Violation : une vengeance clinique et déroutante
Expérience brutale et inconfortable, Violation explose les codes du film de vengeance, sans toujours convaincre.
C’est l’histoire d’un mariage qui bat de l’aile sans vraiment le dire. Miriam (Madeleine Sims-Fewer) et Caleb (Obi Alili) ont beau se noyer dans les discussions sur la route qui les mène au grand cottage de la sœur de Miriam, Greta (Anna Maguire), il est clair qu’un gouffre émotionnel les sépare, de plus en plus. Arrivé sur place, au bord d’un lac niché dans une forêt sauvage, ainsi que le montrent les premières images de Violation, le couple retrouve Greta et son mari Dylan (Jesse LaVercombe) pour un week-end au coin du feu. Non-dits, frustration, jalousie, fausse cordialité : le barbecue dans la nature a des airs de lente torture en famille. Un soir, Miriam se confie sur ce qui la tourmente à son beau-frère, qu’elle connaît depuis des années… Nul besoin d’être devin pour comprendre le sujet de Violation, expérience éprouvante découverte lors du dernier festival en ligne du BIFFF, réalisée à quatre mains par l’actrice Madeleine Sims-Fewer et Dusty Mancinelli.
Attention spoilers
Bien qu’il n’en adopte ni les codes, ni l’esthétique, ni la structure, ni, surtout, le principe de violence expiatoire brouillant à chaque fois les pistes de la morale, il s’agit bel et bien, dans son intrigue, d’un rape&revenge. Miriam y est à la fois une victime et un bourreau, qui espère une forme de reconstruction en s’abandonnant à une sauvagerie clinique, mais ne fait que précipiter son annihilation émotionnelle, sa fragilité éprouvée laissant entièrement la place à un bloc de rage compact, bouillonnant, impossible à apaiser.
Tempête psychologique
Si le scénario déroulé par Violation est relativement simple (le film approche les deux heures surtout parce qu’il empile les longues scènes de dialogue semi-improvisé, qui le ramènent souvent du côté du mumblecore), son traitement narratif est lui tout à fait anti-conventionnel. Sims-Fewer et Mancinelli fragmentent la chronologie avec une ferveur presque malickienne, abolissant la notion de temps écoulé entre le week-end initial et le moment où Miriam « passe à l’action », avec toutes les épouvantables conséquences que cela implique – notamment pour les spectateurs les plus fragiles, qui seront mis au supplice par des séquences d’une redoutable horreur clinique. Le point de bascule fatal, la faute impardonnable autour de laquelle tout gravite, se dévoile dans un flash-back se dérobant au regard, tout en gros plans confus et sons étouffés se confondant avec la nature environnante. La photo accumule les contre-jours et couleurs miroitantes, comme si tout cela n’était qu’un mauvais rêve. Mais Miriam, comme n’importe quelle femme faisant face à ce drame le sait intimement : tout cela était bien réel
« Violation est un avatar d’un drame de Lars Von Trier, avec ce que cela suppose de fausse quiétude et d’organes génitaux copieusement exposés. »

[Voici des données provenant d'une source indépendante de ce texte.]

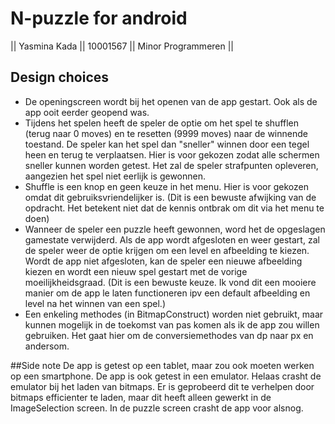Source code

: N-puzzle for android
====================
|| Yasmina Kada 
|| 10001567
|| Minor Programmeren ||

Design choices
--------------
- De openingscreen wordt bij het openen van de app gestart. 
  Ook als de app ooit eerder geopend was.
- Tijdens het spelen heeft de speler de optie om het spel te shufflen (terug naar 0 moves)
  en te resetten (9999 moves) naar de winnende toestand. De speler kan het spel dan "sneller" winnen
  door een tegel heen en terug te verplaatsen. Hier is voor gekozen zodat alle schermen sneller kunnen worden getest.
  Het zal de speler strafpunten opleveren, aangezien het spel niet eerlijk is gewonnen.
- Shuffle is een knop en geen keuze in het menu. Hier is voor gekozen omdat dit gebruiksvriendelijker is.
  (Dit is een bewuste afwijking van de opdracht. Het betekent niet dat de kennis ontbrak om dit via het menu te doen)
- Wanneer de speler een puzzle heeft gewonnen, word het de opgeslagen gamestate verwijderd.
  Als de app wordt afgesloten en weer gestart, zal de speler weer de optie krijgen om een level en afbeelding te kiezen.
  Wordt de app niet afgesloten, kan de speler een nieuwe afbeelding kiezen en wordt een nieuw spel
  gestart met de vorige moeilijkheidsgraad.
  (Dit is een bewuste keuze. Ik vond dit een mooiere manier om de app le laten functioneren 
  ipv een default afbeelding en level na het winnen van een spel.)
- Een enkeling methodes (in BitmapConstruct) worden niet gebruikt, maar kunnen mogelijk in de toekomst van pas komen
  als ik de app zou willen gebruiken. Het gaat hier om de conversiemethodes van dp naar px en andersom.


##Side note
De app is getest op een tablet, maar zou ook moeten werken op een smartphone.
De app is ook getest in een emulator. Helaas crasht de emulator bij het laden van
bitmaps. Er is geprobeerd dit te verhelpen door bitmaps efficienter te laden, maar
dit heeft alleen gewerkt in de ImageSelection screen. In de puzzle screen crasht de
app voor alsnog.

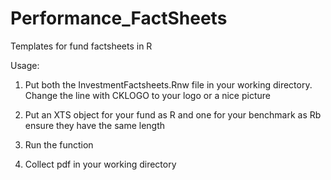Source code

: Performance_FactSheets
======================

Templates for fund factsheets in R


Usage:

1. Put both the InvestmentFactsheets.Rnw file in your working directory. Change the line with CKLOGO to your logo or a nice picture

2. Put an XTS object for your fund as R and one for your benchmark as Rb ensure they have the same length

3. Run the function

4. Collect pdf in your working directory
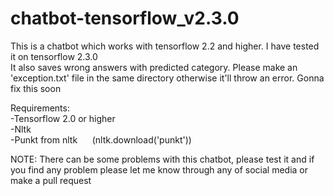 # chatbot-tensorflow_v2.3.0

This is a chatbot which works with tensorflow 2.2 and higher. I have tested it on tensorflow 2.3.0<br>
It also saves wrong answers with predicted category. Please make an 'exception.txt' file in the same directory otherwise it'll throw an error. Gonna fix this soon

Requirements:<br>
-Tensorflow 2.0 or higher<br>
-Nltk<br>
-Punkt from nltk &nbsp;&nbsp;&nbsp;&nbsp; (nltk.download('punkt'))

NOTE: There can be some problems with this chatbot, please test it and if you find any problem please let me know through any of social media or make a pull request

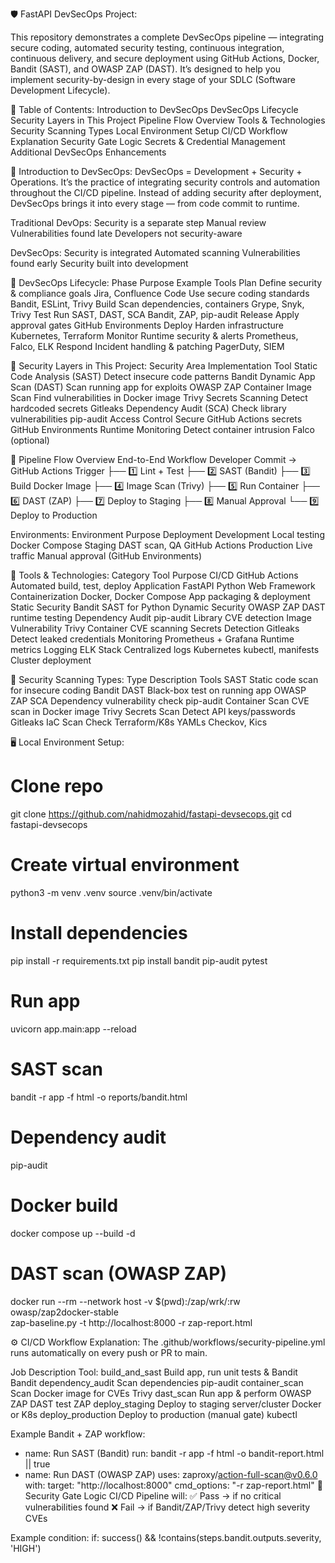 🛡️ FastAPI DevSecOps Project:

This repository demonstrates a complete DevSecOps pipeline — integrating secure coding, automated security testing, continuous integration, continuous delivery, and secure deployment using GitHub Actions, Docker, Bandit (SAST), and OWASP ZAP (DAST).
It’s designed to help you implement security-by-design in every stage of your SDLC (Software Development Lifecycle).

🚀 Table of Contents:
Introduction to DevSecOps
DevSecOps Lifecycle
Security Layers in This Project
Pipeline Flow Overview
Tools & Technologies
Security Scanning Types
Local Environment Setup
CI/CD Workflow Explanation
Security Gate Logic
Secrets & Credential Management
Additional DevSecOps Enhancements

🧩 Introduction to DevSecOps:
DevSecOps = Development + Security + Operations.
It’s the practice of integrating security controls and automation throughout the CI/CD pipeline.
Instead of adding security after deployment, DevSecOps brings it into every stage — from code commit to runtime.

Traditional DevOps:
Security is a separate step
Manual review
Vulnerabilities found late
Developers not security-aware

DevSecOps:
Security is integrated
Automated scanning
Vulnerabilities found early
Security built into development

🔄 DevSecOps Lifecycle:
Phase	Purpose	Example Tools
Plan	Define security & compliance goals	Jira, Confluence
Code	Use secure coding standards	Bandit, ESLint, Trivy
Build	Scan dependencies, containers	Grype, Snyk, Trivy
Test	Run SAST, DAST, SCA	Bandit, ZAP, pip-audit
Release	Apply approval gates	GitHub Environments
Deploy	Harden infrastructure	Kubernetes, Terraform
Monitor	Runtime security & alerts	Prometheus, Falco, ELK
Respond	Incident handling & patching	PagerDuty, SIEM


🧱 Security Layers in This Project:
Security Area	Implementation	Tool
Static Code Analysis (SAST)	Detect insecure code patterns	Bandit
Dynamic App Scan (DAST)	Scan running app for exploits	OWASP ZAP
Container Image Scan	Find vulnerabilities in Docker image	Trivy
Secrets Scanning	Detect hardcoded secrets	Gitleaks
Dependency Audit (SCA)	Check library vulnerabilities	pip-audit
Access Control	Secure GitHub Actions secrets	GitHub Environments
Runtime Monitoring	Detect container intrusion	Falco (optional)

🔁 Pipeline Flow Overview
End-to-End Workflow
Developer Commit → GitHub Actions Trigger
  ├── 1️⃣ Lint + Test
  ├── 2️⃣ SAST (Bandit)
  ├── 3️⃣ Build Docker Image
  ├── 4️⃣ Image Scan (Trivy)
  ├── 5️⃣ Run Container
  ├── 6️⃣ DAST (ZAP)
  ├── 7️⃣ Deploy to Staging
  ├── 8️⃣ Manual Approval
  └── 9️⃣ Deploy to Production

Environments:
Environment	Purpose	Deployment
Development	Local testing	Docker Compose
Staging	DAST scan, QA	GitHub Actions
Production	Live traffic	Manual approval (GitHub Environments)

🧰 Tools & Technologies:
Category	Tool	Purpose
CI/CD	GitHub Actions	Automated build, test, deploy
Application	FastAPI	Python Web Framework
Containerization	Docker, Docker Compose	App packaging & deployment
Static Security	Bandit	SAST for Python
Dynamic Security	OWASP ZAP	DAST runtime testing
Dependency Audit	pip-audit	Library CVE detection
Image Vulnerability	Trivy	Container CVE scanning
Secrets Detection	Gitleaks	Detect leaked credentials
Monitoring	Prometheus + Grafana	Runtime metrics
Logging	ELK Stack	Centralized logs
Kubernetes	kubectl, manifests	Cluster deployment

🧪 Security Scanning Types:
Type	Description	Tools
SAST	Static code scan for insecure coding	Bandit
DAST	Black-box test on running app	OWASP ZAP
SCA	Dependency vulnerability check	pip-audit
Container Scan	CVE scan in Docker image	Trivy
Secrets Scan	Detect API keys/passwords	Gitleaks
IaC Scan	Check Terraform/K8s YAMLs	Checkov, Kics

🖥️ Local Environment Setup:
# Clone repo
git clone https://github.com/nahidmozahid/fastapi-devsecops.git
cd fastapi-devsecops

# Create virtual environment
python3 -m venv .venv
source .venv/bin/activate

# Install dependencies
pip install -r requirements.txt
pip install bandit pip-audit pytest

# Run app
uvicorn app.main:app --reload

# SAST scan
bandit -r app -f html -o reports/bandit.html

# Dependency audit
pip-audit

# Docker build
docker compose up --build -d

# DAST scan (OWASP ZAP)
docker run --rm --network host -v $(pwd):/zap/wrk/:rw owasp/zap2docker-stable \
  zap-baseline.py -t http://localhost:8000 -r zap-report.html

⚙️ CI/CD Workflow Explanation:
The .github/workflows/security-pipeline.yml runs automatically on every push or PR to main.

Job	Description	Tool:
build_and_sast	Build app, run unit tests & Bandit	Bandit
dependency_audit	Scan dependencies	pip-audit
container_scan	Scan Docker image for CVEs	Trivy
dast_scan	Run app & perform OWASP ZAP DAST test	ZAP
deploy_staging	Deploy to staging server/cluster	Docker or K8s
deploy_production	Deploy to production (manual gate)	kubectl

Example Bandit + ZAP workflow:
- name: Run SAST (Bandit)
  run: bandit -r app -f html -o bandit-report.html || true
- name: Run DAST (OWASP ZAP)
  uses: zaproxy/action-full-scan@v0.6.0
  with:
    target: "http://localhost:8000"
    cmd_options: "-r zap-report.html"
🧱 Security Gate Logic
CI/CD Pipeline will:
✅ Pass → if no critical vulnerabilities found
❌ Fail → if Bandit/ZAP/Trivy detect high severity CVEs

Example condition:
if: success() && !contains(steps.bandit.outputs.severity, 'HIGH')



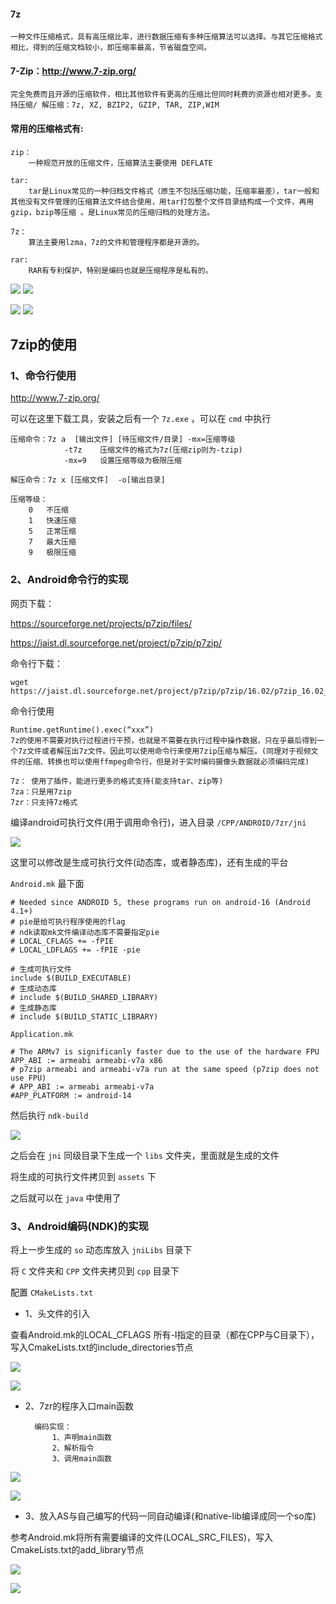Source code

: #### 7z

    一种文件压缩格式，具有高压缩比率，进行数据压缩有多种压缩算法可以选择。与其它压缩格式相比，得到的压缩文档较小，即压缩率最高，节省磁盘空间。

#### 7-Zip：http://www.7-zip.org/

    完全免费而且开源的压缩软件，相比其他软件有更高的压缩比但同时耗费的资源也相对更多。支持压缩/ 解压缩：7z, XZ, BZIP2, GZIP, TAR, ZIP,WIM

#### 常用的压缩格式有:

	zip：
		一种规范开放的压缩文件，压缩算法主要使用 DEFLATE

	tar:
		tar是Linux常见的一种归档文件格式（原生不包括压缩功能，压缩率最差），tar一般和其他没有文件管理的压缩算法文件结合使用，用tar打包整个文件目录结构成一个文件，再用gzip，bzip等压缩 。是Linux常见的压缩归档的处理方法。

	7z：
		算法主要用lzma，7z的文件和管理程序都是开源的。

	rar:
		RAR有专利保护，特别是编码也就是压缩程序是私有的。

![](resources/7z01.png)
![](resources/7z02.png)

![](resources/7z03.png)
![](resources/7z04.png)


## 7zip的使用

### 1、命令行使用

http://www.7-zip.org/

可以在这里下载工具，安装之后有一个 `7z.exe` ，可以在 `cmd` 中执行

    压缩命令：7z a  [输出文件] [待压缩文件/目录] -mx=压缩等级
                -t7z 	压缩文件的格式为7z(压缩zip则为-tzip)
                -mx=9	设置压缩等级为极限压缩

    解压命令：7z x [压缩文件]  -o[输出目录]

    压缩等级：
        0   不压缩
        1   快速压缩
        5   正常压缩
        7   最大压缩
        9   极限压缩

### 2、Android命令行的实现

网页下载：

https://sourceforge.net/projects/p7zip/files/

https://jaist.dl.sourceforge.net/project/p7zip/p7zip/

命令行下载：

	wget https://jaist.dl.sourceforge.net/project/p7zip/p7zip/16.02/p7zip_16.02_src_all.tar.bz2

命令行使用

    Runtime.getRuntime().exec(“xxx”)
    7z的使用不需要对执行过程进行干预，也就是不需要在执行过程中操作数据，只在乎最后得到一个7z文件或者解压出7z文件。因此可以使用命令行来使用7zip压缩与解压。(同理对于视频文件的压缩、转换也可以使用ffmpeg命令行，但是对于实时编码摄像头数据就必须编码完成)

    7z： 使用了插件，能进行更多的格式支持(能支持tar、zip等)
    7za：只是用7zip
    7zr：只支持7z格式

编译android可执行文件(用于调用命令行)，进入目录 `/CPP/ANDROID/7zr/jni`

![](resources/7z05.png)

这里可以修改是生成可执行文件(动态库，或者静态库)，还有生成的平台

`Android.mk` 最下面

    # Needed since ANDROID 5, these programs run on android-16 (Android 4.1+)
    # pie是给可执行程序使用的flag
    # ndk读取mk文件编译动态库不需要指定pie
    # LOCAL_CFLAGS += -fPIE
    # LOCAL_LDFLAGS += -fPIE -pie

    # 生成可执行文件
    include $(BUILD_EXECUTABLE)
    # 生成动态库
    # include $(BUILD_SHARED_LIBRARY)
    # 生成静态库
    # include $(BUILD_STATIC_LIBRARY)

`Application.mk`

    # The ARMv7 is significanly faster due to the use of the hardware FPU
    APP_ABI := armeabi armeabi-v7a x86
    # p7zip armeabi and armeabi-v7a run at the same speed (p7zip does not use FPU)
    # APP_ABI := armeabi armeabi-v7a
    #APP_PLATFORM := android-14

然后执行 `ndk-build`

![](resources/7z06.png)

之后会在 `jni` 同级目录下生成一个 `libs` 文件夹，里面就是生成的文件

将生成的可执行文件拷贝到 `assets` 下

之后就可以在 `java` 中使用了

### 3、Android编码(NDK)的实现

将上一步生成的 `so` 动态库放入 `jniLibs`  目录下

将 `C` 文件夹和 `CPP` 文件夹拷贝到 `cpp` 目录下

配置 `CMakeLists.txt`

* 1、头文件的引入

查看Android.mk的LOCAL_CFLAGS 所有-I指定的目录（都在CPP与C目录下），写入CmakeLists.txt的include_directories节点

![](resources/7z09.png)

![](resources/7z10.png)

* 2、7zr的程序入口main函数

        编码实现：
            1、声明main函数
            2、解析指令
            3、调用main函数

![](resources/7z11.png)

![](resources/7z12.png)

* 3、放入AS与自己编写的代码一同自动编译(和native-lib编译成同一个so库)

参考Android.mk将所有需要编译的文件(LOCAL_SRC_FILES)，写入CmakeLists.txt的add_library节点

![](resources/7z07.png)

![](resources/7z08.png)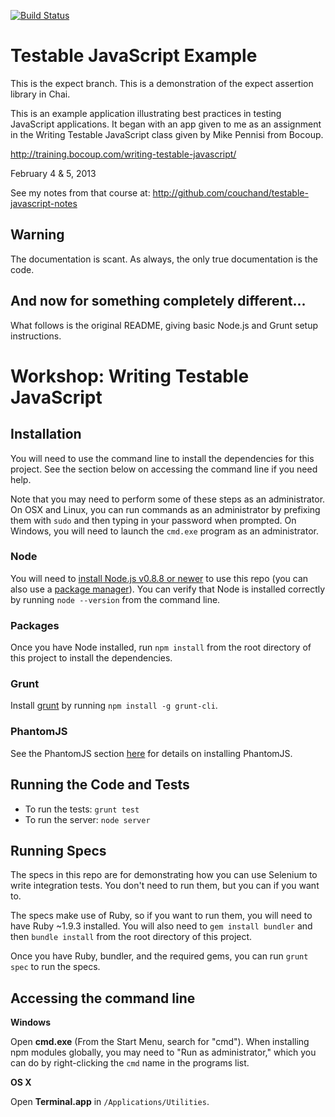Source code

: [![Build Status](https://travis-ci.org/couchand/testable-javascript-example.png?branch=assert)](https://travis-ci.org/couchand/testable-javascript-example)

Testable JavaScript Example
===========================

This is the expect branch.  This is a demonstration of the
expect assertion library in Chai.

This is an example application illustrating best practices
in testing JavaScript applications.  It began with an app
given to me as an assignment in the Writing Testable
JavaScript class given by Mike Pennisi from Bocoup.

<http://training.bocoup.com/writing-testable-javascript/>

February 4 &amp; 5, 2013

See my notes from that course at:
<http://github.com/couchand/testable-javascript-notes>

Warning
-------

The documentation is scant.  As always, the only true
documentation is the code.

And now for something completely different...
---------------------------------------------

What follows is the original README, giving basic Node.js
and Grunt setup instructions.


# Workshop: Writing Testable JavaScript

## Installation

You will need to use the command line to install the dependencies for this
project. See the section below on accessing the command line if you need help.

Note that you may need to perform some of these steps as an administrator. On
OSX and Linux, you can run commands as an administrator by prefixing them with
`sudo` and then typing in your password when prompted. On Windows, you will
need to launch the `cmd.exe` program as an administrator.

### Node

You will need to [install Node.js v0.8.8 or newer](http://nodejs.org) to use
this repo (you can also use a [package
manager](https://github.com/joyent/node/wiki/Installing-Node.js-via-package-manager)).
You can verify that Node is installed correctly by running `node --version`
from the command line.

### Packages

Once you have Node installed, run `npm install` from the root directory of this
project to install the dependencies.

### Grunt

Install [grunt](http://gruntjs.com) by running `npm install -g grunt-cli`.

### PhantomJS

See the PhantomJS section
[here](https://github.com/gruntjs/grunt/blob/master/docs/faq.md) for details on
installing PhantomJS.

## Running the Code and Tests

- To run the tests: `grunt test`
- To run the server: `node server`

## Running Specs

The specs in this repo are for demonstrating how you can use Selenium to write
integration tests. You don't need to run them, but you can if you want to.

The specs make use of Ruby, so if you want to run them, you will need to have
Ruby ~1.9.3 installed. You will also need to `gem install bundler` and then
`bundle install` from the root directory of this project.

Once you have Ruby, bundler, and the required gems, you can run `grunt spec` to
run the specs.

## Accessing the command line

**Windows**

Open **cmd.exe** (From the Start Menu, search for "cmd"). When installing npm
modules globally, you may need to "Run as administrator," which you can do by
right-clicking the `cmd` name in the programs list.

**OS X**

Open **Terminal.app** in `/Applications/Utilities`.

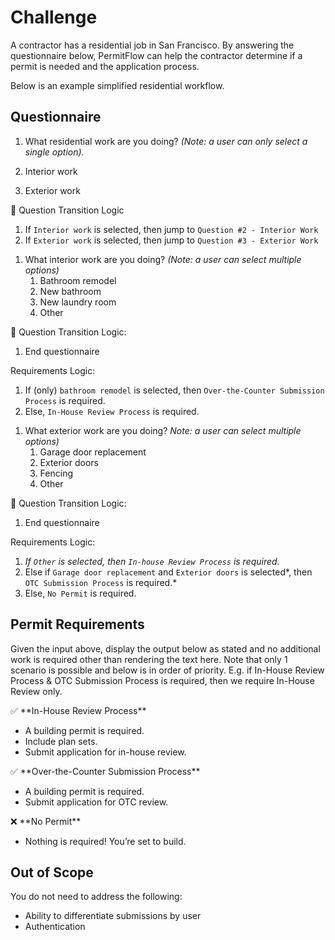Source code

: # **Challenge**

A contractor has a residential job in San Francisco. By answering the questionnaire below, PermitFlow can help the contractor determine if a permit is needed and the application process. 

Below is an example simplified residential workflow. 

## Questionnaire

1. What residential work are you doing? *(Note: a user can only select a single option).*

1. Interior work
2. Exterior work

<aside>
🔀 Question Transition Logic

1. If `Interior work` is selected, then jump to `Question #2 - Interior Work` 
2. If `Exterior work` is selected, then jump to `Question #3 - Exterior Work`
</aside>

1. What interior work are you doing? *(Note: a user can select multiple options)*
    1. Bathroom remodel
    2. New bathroom
    3. New laundry room
    4. Other

<aside>
🔀 Question Transition Logic:

1. End questionnaire

Requirements Logic:

1. If (only) `bathroom remodel` is selected, then `Over-the-Counter Submission Process` is required. 
2. Else, `In-House Review Process` is required.
</aside>

1. What exterior work are you doing? *Note: a user can select multiple options)*
    1. Garage door replacement
    2. Exterior doors
    3. Fencing
    4. Other

<aside>
🔀 Question Transition Logic:

1. End questionnaire

Requirements Logic:

1. *If `Other` is selected, then `In-house Review Process` is required.*
2. Else if `Garage door replacement` and `Exterior doors` is selected*, then `OTC Submission Process` is required.*  
3. Else,  `No Permit` is required. 
</aside>

## Permit Requirements

Given the input above, display the output below as stated and no additional work is required other than rendering the text here. Note that only 1 scenario is possible and below is in order of priority.  E.g. if In-House Review Process & OTC Submission Process is required, then we require In-House Review only.

<aside>
✅ **In-House Review Process**

- A building permit is required.
- Include plan sets.
- Submit application for in-house review.
</aside>

<aside>
✅ **Over-the-Counter Submission Process**

- A building permit is required.
- Submit application for OTC review.
</aside>

<aside>
❌ **No Permit**

- Nothing is required! You’re set to build.
</aside>

## Out of Scope

You do not need to address the following:

- Ability to differentiate submissions by user
- Authentication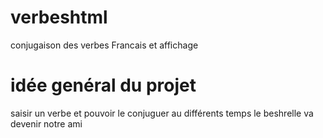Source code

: # verbeshtml
conjugaison des verbes Francais et affichage 

# idée genéral du projet
saisir un verbe et pouvoir le conjuguer au différents temps 
le beshrelle va devenir notre ami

Se pose alors la question de la légitimité de sa quête de vengeance, dont Dylan va être l’inévitable victime. Nous ne sommes pas dans un fantasme de film d’action multicolore à la Revenge ici, mais dans un avatar nord-américain d’un drame de Lars Von Trier, avec ce que cela suppose de métaphores percutantes (Miriam rencontre plusieurs fois un loup, créature prédatrice par excellence), de fausse quiétude et d’organes génitaux copieusement exposés. Parce qu’il illustre, dans son montage, dans ses dialogues passifs-agressifs (le rapport amour-haine que Miriam entretient avec sa sœur complexifie les choses), dans la froideur viscérale de sa mise en scène, dans le jeu fiévreux de sa téméraire actrice-réalisatrice, une véritable tempête psychologique intérieure, Violation ne peut donner aucune réponse franche. Il secoue, par contre. Fort. Et nous énerve, parce qu’il construit un chantage émotionnel qui est aussi une véritable impasse morale. Que doit-on tirer comme leçon de cette spirale infernale dans laquelle s’engage Miriam ? L’homme est un prédateur, mais la femme aussi ? Aucun pardon n’est possible, donc aucun salut non plus ? Des questions cafardeuses, qui suggèrent que Violation est plus fort pour attiser les débats que pour nous convaincre.